Сколько юных дев, из-за которых в свое время произошло столько обильных жестоких драк, повод к которым давно забыт, а сюжет утерян, а вместо этого осталось одно только чувство единения, святости и нерушимости уз, крепость и реальность их – имеющих свои корни в чем-то давно минувшем!
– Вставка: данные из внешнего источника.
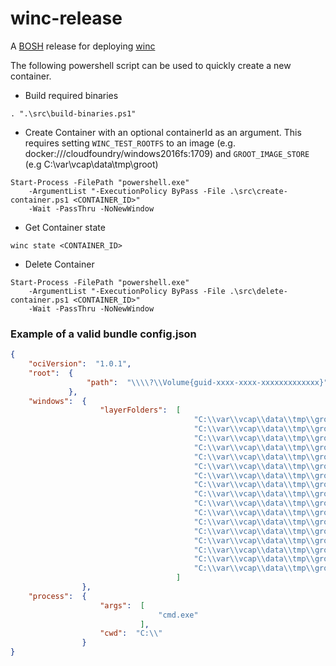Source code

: # winc-release

A [BOSH](http://docs.cloudfoundry.org/bosh/) release for deploying [winc](https://github.com/cloudfoundry-incubator/winc)

The following powershell script can be used to quickly create a new container.

  

- Build required binaries

```
. ".\src\build-binaries.ps1"
```
 
  

- Create Container with an optional containerId as an argument. This requires
  setting `WINC_TEST_ROOTFS` to an image (e.g. docker:///cloudfoundry/windows2016fs:1709)
  and `GROOT_IMAGE_STORE` (e.g  C:\var\vcap\data\tmp\groot)

```
Start-Process -FilePath "powershell.exe" 
    -ArgumentList "-ExecutionPolicy ByPass -File .\src\create-container.ps1 <CONTAINER_ID>" 
    -Wait -PassThru -NoNewWindow
```
 
  

- Get Container state

```
winc state <CONTAINER_ID>
```
 
  

- Delete Container

```
Start-Process -FilePath "powershell.exe" 
    -ArgumentList "-ExecutionPolicy ByPass -File .\src\delete-container.ps1 <CONTAINER_ID>" 
    -Wait -PassThru -NoNewWindow
```
 
  

### Example of a valid bundle config.json

```json
{
    "ociVersion":  "1.0.1",
    "root":  {
                 "path":  "\\\\?\\Volume{guid-xxxx-xxxx-xxxxxxxxxxxxx}"
             },
    "windows":  {
                    "layerFolders":  [
                                         "C:\\var\\vcap\\data\\tmp\\groot\\layers\\f82e8fd6c1bda2ae36ceb2afb2e0409df96e6df222292be0b1f0d640e48866d7",
                                         "C:\\var\\vcap\\data\\tmp\\groot\\layers\\a309612b6f18bfdf87903c9883c8fc80d64c2b12c7534aa152ea78ed5531a109",
                                         "C:\\var\\vcap\\data\\tmp\\groot\\layers\\92d12c77256f2e2b1ba06fc555b8ce646d52f6724c6a2ccdd087ec61f97eca52",
                                         "C:\\var\\vcap\\data\\tmp\\groot\\layers\\24fa73e119d11892604bf15d535cc262f789caefe2b4eb73ecdecdfadbcb5dfd",
                                         "C:\\var\\vcap\\data\\tmp\\groot\\layers\\8c4e9386e5f820a16945016b44e5eadf86e28cbdd549a5a829a9099351dbe6b9",
                                         "C:\\var\\vcap\\data\\tmp\\groot\\layers\\c06248d0c17e70293b337f922f213174c23aeaead167366969e96459802fe19b",
                                         "C:\\var\\vcap\\data\\tmp\\groot\\layers\\10f873275334c62e0585b06945b658562a8e47ee535f676ae771083641e76675",
                                         "C:\\var\\vcap\\data\\tmp\\groot\\layers\\9f9d3aa1710f1156511583a384084b86f84dddaea0fb469d7ed92ee6275df938",
                                         "C:\\var\\vcap\\data\\tmp\\groot\\layers\\98decb97c809a32f14906c3e0ce1855075ec52ecbbba3976bf89b1e356c1c6fa",
                                         "C:\\var\\vcap\\data\\tmp\\groot\\layers\\307ae0dad54f223433576ade735354698437584a75623392f81c30634caecae3",
                                         "C:\\var\\vcap\\data\\tmp\\groot\\layers\\c370d093fb6522636c18c5922d5c660a99c4fe604dd79461416fa08ee9ce82c6",
                                         "C:\\var\\vcap\\data\\tmp\\groot\\layers\\a9322eafb6c1653272ed0a74cc418c6186e550bf638f2e4365c9db4f24cf4a23",
                                         "C:\\var\\vcap\\data\\tmp\\groot\\layers\\9138cb865a2cef6cbd6eb8c8e330a9740aaedd34ac3ce7aa8fd89b5630a1fc5b",
                                         "C:\\var\\vcap\\data\\tmp\\groot\\layers\\44c083b23bd835b1720c35fbc0184f9f1b18e847442fd3c0f071a4c1552a2028",
                                         "C:\\var\\vcap\\data\\tmp\\groot\\layers\\11809f4d0472f7e887a0f537accb31acf7d8ec523f4d2f6ee050d93384297387",
                                         "C:\\var\\vcap\\data\\tmp\\groot\\layers\\f64ba7013aa1b4e6cc13aec71a394baf3580ccbf4f0a61e8ca24929a57ef0670",
                                         "C:\\var\\vcap\\data\\tmp\\groot\\layers\\4bfe49d7bc33014df317149be23a71dfe176f2ddd6a78977068a37973dde89d8"
                                     ]
                },
    "process":  {
                    "args":  [
                                 "cmd.exe"
                             ],
                    "cwd":  "C:\\"
                }
}
```
 

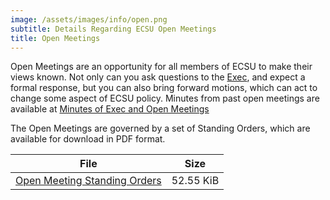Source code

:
 ```yaml
---
image: /assets/images/info/open.png
subtitle: Details Regarding ECSU Open Meetings
title: Open Meetings
---
```


Open Meetings are an opportunity for all members of ECSU to make their views known. Not only can you ask questions to the [Exec](/about/exec), and expect a formal response, but you can also bring forward motions, which can act to change some aspect of ECSU policy. Minutes from past open meetings are available at [Minutes of Exec and Open Meetings](/about/minutes)

The Open Meetings are governed by a set of Standing Orders, which are available for download in PDF format.

|File|Size
|------|----
|[Open Meeting Standing Orders](/pdf/open_meetings.pdf)|52.55 KiB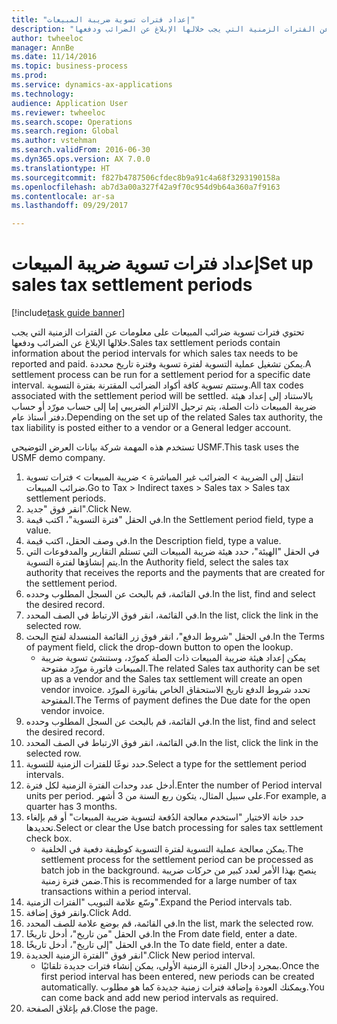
 ```yaml
--- 
title: "إعداد فترات تسوية ضريبة المبيعات"
description: "تحتوي فترات تسوية ضرائب المبيعات على معلومات عن الفترات الزمنية التي يجب خلالها الإبلاغ عن الضرائب ودفعها."
author: twheeloc
manager: AnnBe
ms.date: 11/14/2016
ms.topic: business-process
ms.prod: 
ms.service: dynamics-ax-applications
ms.technology: 
audience: Application User
ms.reviewer: twheeloc
ms.search.scope: Operations
ms.search.region: Global
ms.author: vstehman
ms.search.validFrom: 2016-06-30
ms.dyn365.ops.version: AX 7.0.0
ms.translationtype: HT
ms.sourcegitcommit: f827b4787506cfdec8b9a91c4a68f3293190158a
ms.openlocfilehash: ab7d3a00a327f42a9f70c954d9b64a360a7f9163
ms.contentlocale: ar-sa
ms.lasthandoff: 09/29/2017

---
```

# <a name="set-up-sales-tax-settlement-periods"></a><span data-ttu-id="e9dd8-103">إعداد فترات تسوية ضريبة المبيعات</span><span class="sxs-lookup"><span data-stu-id="e9dd8-103">Set up sales tax settlement periods</span></span>

[!include[task guide banner](../../includes/task-guide-banner.md)]

<span data-ttu-id="e9dd8-104">تحتوي فترات تسوية ضرائب المبيعات على معلومات عن الفترات الزمنية التي يجب خلالها الإبلاغ عن الضرائب ودفعها.</span><span class="sxs-lookup"><span data-stu-id="e9dd8-104">Sales tax settlement periods contain information about the period intervals for which sales tax needs to be reported and paid.</span></span> <span data-ttu-id="e9dd8-105">يمكن تشغيل عملية التسوية لفترة تسوية وفترة تاريخ محددة.</span><span class="sxs-lookup"><span data-stu-id="e9dd8-105">A settlement process can be run for a settlement period for a specific date interval.</span></span> <span data-ttu-id="e9dd8-106">وستتم تسوية كافة أكواد الضرائب المقترنة بفترة التسوية.</span><span class="sxs-lookup"><span data-stu-id="e9dd8-106">All tax codes associated with the settlement period will be settled.</span></span> <span data-ttu-id="e9dd8-107">بالاستناد إلى إعداد هيئة ضريبة المبيعات ذات الصلة، يتم ترحيل الالتزام الضريبي إما إلى حساب مورّد أو حساب دفتر أستاذ عام.</span><span class="sxs-lookup"><span data-stu-id="e9dd8-107">Depending on the set up of the related Sales tax authority, the tax liability is posted either to a vendor or a General ledger account.</span></span>



<span data-ttu-id="e9dd8-108">تستخدم هذه المهمة شركة بيانات العرض التوضيحي USMF.</span><span class="sxs-lookup"><span data-stu-id="e9dd8-108">This task uses the USMF demo company.</span></span>



1. <span data-ttu-id="e9dd8-109">انتقل إلى الضريبة > الضرائب غير المباشرة > ضريبة المبيعات > فترات تسوية ضرائب المبيعات‬.</span><span class="sxs-lookup"><span data-stu-id="e9dd8-109">Go to Tax > Indirect taxes > Sales tax > Sales tax settlement periods.</span></span>
2. <span data-ttu-id="e9dd8-110">انقر فوق "جديد".</span><span class="sxs-lookup"><span data-stu-id="e9dd8-110">Click New.</span></span>
3. <span data-ttu-id="e9dd8-111">في الحقل "فترة التسوية‬"، اكتب قيمة.</span><span class="sxs-lookup"><span data-stu-id="e9dd8-111">In the Settlement period field, type a value.</span></span>
4. <span data-ttu-id="e9dd8-112">في وصف الحقل، اكتب قيمة.</span><span class="sxs-lookup"><span data-stu-id="e9dd8-112">In the Description field, type a value.</span></span>
5. <span data-ttu-id="e9dd8-113">في الحقل "الهيئة‬"، حدد هيئة ضريبة المبيعات التي تستلم التقارير والمدفوعات التي يتم إنشاؤها لفترة التسوية.</span><span class="sxs-lookup"><span data-stu-id="e9dd8-113">In the Authority field, select the sales tax authority that receives the reports and the payments that are created for the settlement period.</span></span>
6. <span data-ttu-id="e9dd8-114">في القائمة، قم بالبحث عن السجل المطلوب وحدده.</span><span class="sxs-lookup"><span data-stu-id="e9dd8-114">In the list, find and select the desired record.</span></span>
7. <span data-ttu-id="e9dd8-115">في القائمة، انقر فوق الارتباط في الصف المحدد.</span><span class="sxs-lookup"><span data-stu-id="e9dd8-115">In the list, click the link in the selected row.</span></span>
8. <span data-ttu-id="e9dd8-116">في الحقل "شروط الدفع"، انقر فوق زر القائمة المنسدلة لفتح البحث.</span><span class="sxs-lookup"><span data-stu-id="e9dd8-116">In the Terms of payment field, click the drop-down button to open the lookup.</span></span>
    * <span data-ttu-id="e9dd8-117">يمكن إعداد هيئة ضريبة المبيعات ذات الصلة كمورّد، وستنشئ تسوية ضريبة المبيعات فاتورة مورّد مفتوحة.</span><span class="sxs-lookup"><span data-stu-id="e9dd8-117">The related Sales tax authority can be set up as a vendor and the Sales tax settlement will create an open vendor invoice.</span></span> <span data-ttu-id="e9dd8-118">تحدد شروط الدفع تاريخ الاستحقاق الخاص بفاتورة المورّد المفتوحة.</span><span class="sxs-lookup"><span data-stu-id="e9dd8-118">The Terms of payment defines the Due date for the open vendor invoice.</span></span>  
9. <span data-ttu-id="e9dd8-119">في القائمة، قم بالبحث عن السجل المطلوب وحدده.</span><span class="sxs-lookup"><span data-stu-id="e9dd8-119">In the list, find and select the desired record.</span></span>
10. <span data-ttu-id="e9dd8-120">في القائمة، انقر فوق الارتباط في الصف المحدد.</span><span class="sxs-lookup"><span data-stu-id="e9dd8-120">In the list, click the link in the selected row.</span></span>
11. <span data-ttu-id="e9dd8-121">حدد نوعًا للفترات الزمنية للتسوية.</span><span class="sxs-lookup"><span data-stu-id="e9dd8-121">Select a type for the settlement period intervals.</span></span>
12. <span data-ttu-id="e9dd8-122">أدخل عدد وحدات الفترة الزمنية لكل فترة.</span><span class="sxs-lookup"><span data-stu-id="e9dd8-122">Enter the number of Period interval units per period.</span></span> <span data-ttu-id="e9dd8-123">على سبيل المثال، يتكون ربع السنة من 3 أشهر.</span><span class="sxs-lookup"><span data-stu-id="e9dd8-123">For example, a quarter has 3 months.</span></span>
13. <span data-ttu-id="e9dd8-124">حدد خانة الاختيار "استخدم معالجة الدُفعة لتسوية ضريبة المبيعات‬" أو قم بإلغاء تحديدها.</span><span class="sxs-lookup"><span data-stu-id="e9dd8-124">Select or clear the Use batch processing for sales tax settlement check box.</span></span>
    * <span data-ttu-id="e9dd8-125">يمكن معالجة عملية التسوية لفترة التسوية كوظيفة دفعية في الخلفية.</span><span class="sxs-lookup"><span data-stu-id="e9dd8-125">The settlement process for the settlement period can be processed as batch job in the background.</span></span> <span data-ttu-id="e9dd8-126">ينصح بهذا الأمر لعدد كبير من حركات ضريبة ضمن فترة زمنية.</span><span class="sxs-lookup"><span data-stu-id="e9dd8-126">This is recommended for a large number of tax transactions within a period interval.</span></span>  
14. <span data-ttu-id="e9dd8-127">وسّع علامة التبويب "الفترات الزمنية‬".</span><span class="sxs-lookup"><span data-stu-id="e9dd8-127">Expand the Period intervals tab.</span></span>
15. <span data-ttu-id="e9dd8-128">وانقر فوق إضافة.</span><span class="sxs-lookup"><span data-stu-id="e9dd8-128">Click Add.</span></span>
16. <span data-ttu-id="e9dd8-129">في القائمة، قم بوضع علامة للصف المحدد.</span><span class="sxs-lookup"><span data-stu-id="e9dd8-129">In the list, mark the selected row.</span></span>
17. <span data-ttu-id="e9dd8-130">في الحقل "من تاريخ"، أدخل تاريخًا.</span><span class="sxs-lookup"><span data-stu-id="e9dd8-130">In the From date field, enter a date.</span></span>
18. <span data-ttu-id="e9dd8-131">في الحقل "إلى تاريخ"، أدخل تاريخًا.</span><span class="sxs-lookup"><span data-stu-id="e9dd8-131">In the To date field, enter a date.</span></span>
19. <span data-ttu-id="e9dd8-132">انقر فوق "الفترة الزمنية الجديدة‬".</span><span class="sxs-lookup"><span data-stu-id="e9dd8-132">Click New period interval.</span></span>
    * <span data-ttu-id="e9dd8-133">بمجرد إدخال الفترة الزمنية الأولى، يمكن إنشاء فترات جديدة تلقائيًا.</span><span class="sxs-lookup"><span data-stu-id="e9dd8-133">Once the first period interval has been entered, new periods can be created automatically.</span></span> <span data-ttu-id="e9dd8-134">ويمكنك العودة وإضافة فترات زمنية جديدة كما هو مطلوب.</span><span class="sxs-lookup"><span data-stu-id="e9dd8-134">You can come back and add new period intervals as required.</span></span>  
20. <span data-ttu-id="e9dd8-135">قم بإغلاق الصفحة.</span><span class="sxs-lookup"><span data-stu-id="e9dd8-135">Close the page.</span></span>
Сколько пронизанных терпкой ностальгией воспоминаний пронеслось и развеялось в горьком чаду этой ночи! Магнитофон перекрывал их всех и в пылу спора пирующие подчас не слышали самих себя. Сколько молодости и задора горело сейчас в их глазах! Как, встретившись, наконец, после долгой разлуки, вновь сильны и юны они стали, налившись прямо на глазах в общении друг с другом жизненной силой! Вино и дружеская беседа, казалось, вдыхала жизнь в их сердца.
…Все давно стихло, а последние аккорды «Stairway to Heaven», этого бессмертного шедевра «Led Zeppelin», казалось, еще дрожали в этот предрассветный час в прозрачном воздухе. Где-то догорал костер. Как загадочно, и вместе с тем, призывно маняще, словно зов далеких предков, звучит в ночной прохладе хруст веток, которые лижет пламя! Все спали и, казалось, каждый строил во сне из дерева, из которого были сделаны стены этого дома, собравшего их всех под своим гостеприимным кровом, свою Лестницу в Небо.